とある日のこと。
今日は、任務ではなく撮影の仕事が舞い込んできた。
なんでも、ナツキの活躍をいたく気に入ったどこぞの社長が、「是非宣伝用に撮影させてほしい!」と相談がきたのだそうだ。
ナツキに確認すると、「えっ!?まぁ…君が一緒に来てくれるならいいよ」とのことだったので、なぜか俺も同行することに。
スタジオに足を踏み入れた瞬間、思わず目を見張った。
中央には二つの舞台。片方は白砂と青い波打ち際を模したミニチュアの浜辺、もう片方には摩天楼を思わせるビル群の模型。
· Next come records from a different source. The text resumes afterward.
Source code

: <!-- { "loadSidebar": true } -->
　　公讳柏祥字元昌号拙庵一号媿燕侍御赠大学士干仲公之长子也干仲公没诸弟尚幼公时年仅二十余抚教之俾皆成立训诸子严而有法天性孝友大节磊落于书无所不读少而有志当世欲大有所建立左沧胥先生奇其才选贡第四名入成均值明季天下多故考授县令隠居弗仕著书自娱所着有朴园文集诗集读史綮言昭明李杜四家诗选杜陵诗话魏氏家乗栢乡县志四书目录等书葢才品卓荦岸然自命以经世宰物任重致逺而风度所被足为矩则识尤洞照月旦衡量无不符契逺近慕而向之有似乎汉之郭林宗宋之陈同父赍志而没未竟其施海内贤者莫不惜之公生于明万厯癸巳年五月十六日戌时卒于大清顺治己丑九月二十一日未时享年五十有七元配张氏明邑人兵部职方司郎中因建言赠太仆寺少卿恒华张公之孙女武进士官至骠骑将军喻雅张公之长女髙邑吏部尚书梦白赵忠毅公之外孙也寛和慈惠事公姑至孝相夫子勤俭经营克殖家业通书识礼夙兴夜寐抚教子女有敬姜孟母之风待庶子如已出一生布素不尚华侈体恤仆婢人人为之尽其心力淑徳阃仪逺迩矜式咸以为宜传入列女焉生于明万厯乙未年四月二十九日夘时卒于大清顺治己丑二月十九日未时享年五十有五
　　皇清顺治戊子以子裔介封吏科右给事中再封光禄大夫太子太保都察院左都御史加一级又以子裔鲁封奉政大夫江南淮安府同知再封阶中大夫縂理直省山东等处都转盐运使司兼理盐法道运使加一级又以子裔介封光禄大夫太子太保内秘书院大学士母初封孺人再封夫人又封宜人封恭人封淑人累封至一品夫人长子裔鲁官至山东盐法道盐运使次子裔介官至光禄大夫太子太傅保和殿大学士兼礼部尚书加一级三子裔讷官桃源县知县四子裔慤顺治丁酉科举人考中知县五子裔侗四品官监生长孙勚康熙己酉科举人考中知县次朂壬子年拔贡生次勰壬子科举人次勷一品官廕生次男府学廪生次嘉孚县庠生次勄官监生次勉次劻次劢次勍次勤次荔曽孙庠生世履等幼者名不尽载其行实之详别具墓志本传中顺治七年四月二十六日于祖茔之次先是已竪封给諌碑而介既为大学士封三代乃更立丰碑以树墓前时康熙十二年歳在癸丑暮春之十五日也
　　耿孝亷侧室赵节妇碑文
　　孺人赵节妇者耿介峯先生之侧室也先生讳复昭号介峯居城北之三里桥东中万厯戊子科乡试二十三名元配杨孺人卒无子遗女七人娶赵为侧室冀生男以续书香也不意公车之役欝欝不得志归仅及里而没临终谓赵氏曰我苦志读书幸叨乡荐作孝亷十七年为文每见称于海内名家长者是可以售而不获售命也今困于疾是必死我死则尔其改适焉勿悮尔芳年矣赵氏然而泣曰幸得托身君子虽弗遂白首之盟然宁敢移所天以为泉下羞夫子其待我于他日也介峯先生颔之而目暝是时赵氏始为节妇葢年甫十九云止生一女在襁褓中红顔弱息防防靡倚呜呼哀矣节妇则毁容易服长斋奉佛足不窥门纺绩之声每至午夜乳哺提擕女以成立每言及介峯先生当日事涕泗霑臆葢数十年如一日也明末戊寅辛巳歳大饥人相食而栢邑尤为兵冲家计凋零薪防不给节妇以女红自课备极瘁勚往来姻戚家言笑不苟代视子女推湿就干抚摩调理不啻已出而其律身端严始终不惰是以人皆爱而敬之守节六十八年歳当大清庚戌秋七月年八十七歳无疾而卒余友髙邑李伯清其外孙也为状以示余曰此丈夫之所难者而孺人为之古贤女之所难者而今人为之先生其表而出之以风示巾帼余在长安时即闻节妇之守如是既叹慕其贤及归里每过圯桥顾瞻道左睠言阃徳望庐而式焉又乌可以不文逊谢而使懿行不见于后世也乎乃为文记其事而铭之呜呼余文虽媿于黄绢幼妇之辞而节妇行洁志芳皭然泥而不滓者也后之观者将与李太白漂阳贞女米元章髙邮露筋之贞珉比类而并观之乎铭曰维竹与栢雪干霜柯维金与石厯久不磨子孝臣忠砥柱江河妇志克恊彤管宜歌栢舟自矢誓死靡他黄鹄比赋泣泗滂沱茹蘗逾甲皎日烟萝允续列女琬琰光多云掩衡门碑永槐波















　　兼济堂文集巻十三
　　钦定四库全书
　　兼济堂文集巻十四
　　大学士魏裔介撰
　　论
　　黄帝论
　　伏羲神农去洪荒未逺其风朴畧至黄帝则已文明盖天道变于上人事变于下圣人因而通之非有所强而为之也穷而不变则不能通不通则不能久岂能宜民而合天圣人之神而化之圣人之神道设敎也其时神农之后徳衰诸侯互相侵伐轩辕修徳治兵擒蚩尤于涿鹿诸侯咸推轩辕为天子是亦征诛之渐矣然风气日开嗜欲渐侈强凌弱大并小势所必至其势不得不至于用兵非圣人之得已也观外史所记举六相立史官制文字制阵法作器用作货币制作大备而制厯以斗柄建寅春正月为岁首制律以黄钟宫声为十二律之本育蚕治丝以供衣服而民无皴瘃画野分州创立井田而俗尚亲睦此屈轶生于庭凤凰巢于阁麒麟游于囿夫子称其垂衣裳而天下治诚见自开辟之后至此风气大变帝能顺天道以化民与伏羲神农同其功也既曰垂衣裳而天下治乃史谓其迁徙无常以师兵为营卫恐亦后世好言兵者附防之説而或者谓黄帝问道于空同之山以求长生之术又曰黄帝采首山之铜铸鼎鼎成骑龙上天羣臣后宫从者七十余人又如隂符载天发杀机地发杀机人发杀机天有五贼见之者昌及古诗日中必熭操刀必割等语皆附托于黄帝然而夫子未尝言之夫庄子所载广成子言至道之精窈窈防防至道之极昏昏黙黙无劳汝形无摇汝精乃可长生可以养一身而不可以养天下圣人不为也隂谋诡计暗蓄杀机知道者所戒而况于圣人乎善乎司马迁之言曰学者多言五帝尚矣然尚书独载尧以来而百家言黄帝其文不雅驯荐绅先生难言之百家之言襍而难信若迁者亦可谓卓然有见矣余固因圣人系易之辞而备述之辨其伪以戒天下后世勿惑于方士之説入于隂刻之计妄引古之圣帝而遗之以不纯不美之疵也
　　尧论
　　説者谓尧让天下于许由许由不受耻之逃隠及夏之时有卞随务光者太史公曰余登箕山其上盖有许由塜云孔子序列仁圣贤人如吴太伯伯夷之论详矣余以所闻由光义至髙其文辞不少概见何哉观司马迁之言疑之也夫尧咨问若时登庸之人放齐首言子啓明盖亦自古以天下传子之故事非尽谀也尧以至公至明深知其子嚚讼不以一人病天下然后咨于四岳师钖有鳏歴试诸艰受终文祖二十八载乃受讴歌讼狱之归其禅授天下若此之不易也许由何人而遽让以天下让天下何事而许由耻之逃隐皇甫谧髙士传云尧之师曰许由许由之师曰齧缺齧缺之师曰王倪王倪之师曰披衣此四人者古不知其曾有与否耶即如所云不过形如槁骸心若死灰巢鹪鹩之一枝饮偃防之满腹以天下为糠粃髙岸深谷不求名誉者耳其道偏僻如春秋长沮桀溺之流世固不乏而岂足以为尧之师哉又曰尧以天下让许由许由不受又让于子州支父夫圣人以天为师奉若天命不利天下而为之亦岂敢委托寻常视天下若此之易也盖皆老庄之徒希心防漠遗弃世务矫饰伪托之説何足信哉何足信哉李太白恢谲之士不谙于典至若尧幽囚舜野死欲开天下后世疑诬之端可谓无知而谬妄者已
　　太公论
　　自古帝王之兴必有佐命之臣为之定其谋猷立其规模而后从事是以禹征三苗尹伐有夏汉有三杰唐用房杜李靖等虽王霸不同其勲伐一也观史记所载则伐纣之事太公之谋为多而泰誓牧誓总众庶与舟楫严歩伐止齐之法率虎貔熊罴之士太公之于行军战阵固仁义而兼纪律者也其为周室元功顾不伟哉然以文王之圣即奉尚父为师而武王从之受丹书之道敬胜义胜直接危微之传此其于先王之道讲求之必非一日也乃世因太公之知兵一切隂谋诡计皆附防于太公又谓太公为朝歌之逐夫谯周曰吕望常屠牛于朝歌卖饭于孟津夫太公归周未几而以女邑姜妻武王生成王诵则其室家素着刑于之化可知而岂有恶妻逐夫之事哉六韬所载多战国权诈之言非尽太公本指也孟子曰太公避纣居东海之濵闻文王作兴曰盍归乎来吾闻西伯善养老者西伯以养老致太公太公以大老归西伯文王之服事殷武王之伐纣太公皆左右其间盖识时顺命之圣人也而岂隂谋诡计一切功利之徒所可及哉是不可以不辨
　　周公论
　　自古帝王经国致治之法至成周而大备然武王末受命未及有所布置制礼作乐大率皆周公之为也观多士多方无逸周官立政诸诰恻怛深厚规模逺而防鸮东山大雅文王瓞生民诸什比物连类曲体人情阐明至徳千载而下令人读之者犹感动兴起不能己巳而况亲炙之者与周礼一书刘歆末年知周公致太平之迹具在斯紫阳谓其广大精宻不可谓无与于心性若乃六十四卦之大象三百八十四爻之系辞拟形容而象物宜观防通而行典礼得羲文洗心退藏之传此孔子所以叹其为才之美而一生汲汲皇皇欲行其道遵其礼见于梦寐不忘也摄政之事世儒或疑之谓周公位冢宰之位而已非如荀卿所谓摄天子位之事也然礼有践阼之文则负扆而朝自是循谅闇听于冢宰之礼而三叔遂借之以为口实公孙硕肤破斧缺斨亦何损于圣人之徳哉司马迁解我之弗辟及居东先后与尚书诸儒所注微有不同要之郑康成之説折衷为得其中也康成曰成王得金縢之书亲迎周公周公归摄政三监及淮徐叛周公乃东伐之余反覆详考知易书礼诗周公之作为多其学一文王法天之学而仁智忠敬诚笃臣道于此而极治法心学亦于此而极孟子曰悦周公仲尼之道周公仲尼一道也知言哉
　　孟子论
――どうやら“海も街も守るヒーロー”を一度に表現するらしい。
カーテンの奥から姿を現したナツキを見て、息が止まった。
鮮やかな青のビキニアーマー。肩や腰を金属の装飾が飾り、わずかな布地が彼女の肌を際立たせていた。
普段の戦闘服と違い、あまりに露出が多い。
「……ど、どうかな」
胸当てを両手で押さえながら、彼女は俺にだけ小さく問いかけてきた。
頬は赤く、目は泳いでいる。
「似合ってる。強そうに見えるぞ」
そう答えると、ナツキは「ほんとに……?」と疑わしげに唇を尖らせる。
カメラマンが声を張った。
「はい、まずは浜辺のほうから! ヒーローらしくお願いします!」
ナツキは渋々ジオラマの砂浜に立ち、ぎこちなく拳を突き上げた。
「……これ、本当に撮るの? あたし、この格好でヒーローとか無理あるでしょ!」
その声に思わず笑いそうになったが、真剣な瞳は確かにヒーローだった。
衣装チェンジのたびに、彼女は必ず俺を振り返る。
――第二形態。
銀色の肩当てに、剣と丸い盾とコルセット。
「ちょっと戦士っぽい? どう、変じゃない?」
「軽快でいい。守ってる感じがする」
「……ふーん、そっか」
照れ隠しの笑み。

――第三形態。
さっきと少しだけ違うようだが、どこが違うのか俺にもよくわからない。
この後も、ナツキは似たような衣装を着るたびに、「大丈夫かな?」と確認していた。



撮影後にタオルを巻き、耳打ちしてくる。
「ねぇ……ほんとにポスターになるのかな。恥ずかしいだけじゃない?」
「誇らしい姿だよ。ちゃんとヒーローに見えてる」
そう伝えると、ナツキは一瞬驚いた顔をして、それから小さく笑った。
撮影が進むにつれ、変化ははっきりと分かった。
最初は「大丈夫?」「変じゃない?」と俺に確認ばかりしていたナツキが、
いつの間にか「じゃあ次はこう構えてみようか」と、自分からポーズを提案するようになった。
海を背に剣を振り、街を背に盾を突き上げる。
ライトに照らされたその姿は、もう恥ずかしさを越えて、本物のヒーローに見えた。
撮影が終わると、タオルをきゅっと巻いて俺のところへ駆け寄る。
「はぁぁ……やっぱり恥ずかしい恥ずかしい……! でも……ちょっと楽しかったかも」
肩で息をしながら、満面の笑みを浮かべる。
その笑顔には、最初に見せた赤面とは別の、誇らしさが宿っていた。